Instructions for the task: Faithfully repeat each entry below, minus the pictures.

Material provided:
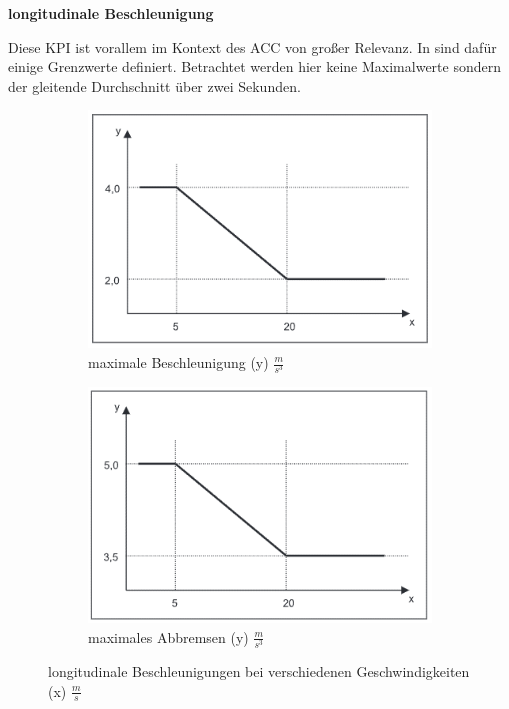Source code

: \bigskip\noindent\textbf{longitudinale Beschleunigung}

\noindent Diese KPI ist vorallem im Kontext des ACC von großer Relevanz. In \cite{ISO15622} sind dafür einige Grenzwerte definiert. Betrachtet werden hier keine Maximalwerte sondern der gleitende Durchschnitt über zwei Sekunden.
\begin{figure}
    \centering
    \begin{subfigure}[b]{.4\linewidth}
        \centering
        \includegraphics[width=\textwidth]{figures/3_Implementierung/max_acceleration.png}
        \caption{maximale Beschleunigung (y) $\frac{m}{s^{3}}$}
        \label{fig:max_acceleration}
    \end{subfigure}
    \hfill
    \begin{subfigure}[b]{.4\linewidth}
        \centering
        \includegraphics[width=\textwidth]{figures/3_Implementierung/max_deceleration.png}
        \caption{maximales Abbremsen (y) $\frac{m}{s^{3}}$}
        \label{fig:max_deceleration}
    \end{subfigure}
    \caption{longitudinale Beschleunigungen bei verschiedenen Geschwindigkeiten (x) $\frac{m}{s}$ \cite{ISO15622}}
    \label{fig:iso_acceleration}
\end{figure}

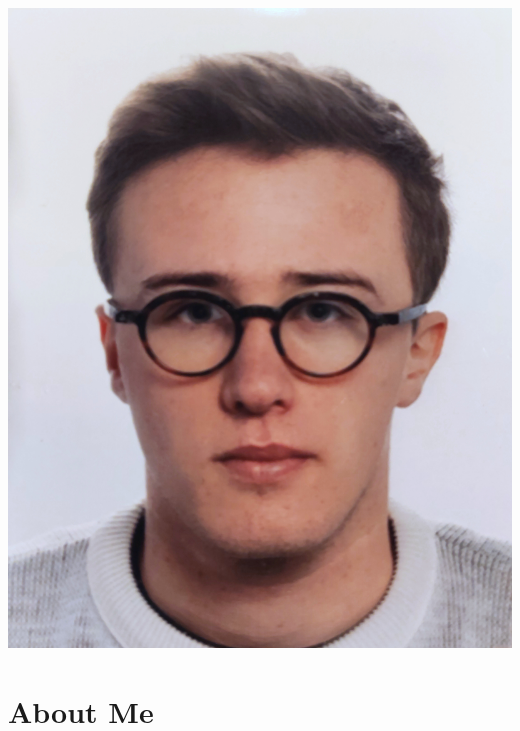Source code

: \documentclass[10pt,a4paper]{article}
\begin{document}
\begin{minipage}[b]{.29\linewidth}
	\includegraphics[width=\linewidth]{photo.jpg}
\end{minipage}


\section*{About Me}

\end{document}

Solved problem:
Source code

: \bigskip\noindent\textbf{longitudinale Beschleunigung}

\noindent Diese KPI ist vorallem im Kontext des ACC von großer Relevanz. In \cite{ISO15622} sind dafür einige Grenzwerte definiert. Betrachtet werden hier keine Maximalwerte sondern der gleitende Durchschnitt über zwei Sekunden.
\begin{figure}
    \centering
    \begin{subfigure}[b]{.4\linewidth}
        \centering
        \includegraphics[width=\textwidth]{figures/3_Implementierung/max_acceleration.png}
        \caption{maximale Beschleunigung (y) $\frac{m}{s^{3}}$}
        \label{fig:max_acceleration}
    \end{subfigure}
    \hfill
    \begin{subfigure}[b]{.4\linewidth}
        \centering
        \includegraphics[width=\textwidth]{figures/3_Implementierung/max_deceleration.png}
        \caption{maximales Abbremsen (y) $\frac{m}{s^{3}}$}
        \label{fig:max_deceleration}
    \end{subfigure}
    \caption{longitudinale Beschleunigungen bei verschiedenen Geschwindigkeiten (x) $\frac{m}{s}$ \cite{ISO15622}}
    \label{fig:iso_acceleration}
\end{figure}

Source code

: \documentclass[10pt,a4paper]{article}
\begin{document}
\begin{minipage}[b]{.29\linewidth}
	\includegraphics[width=\linewidth]{photo.jpg}
\end{minipage}


\section*{About Me}

\end{document}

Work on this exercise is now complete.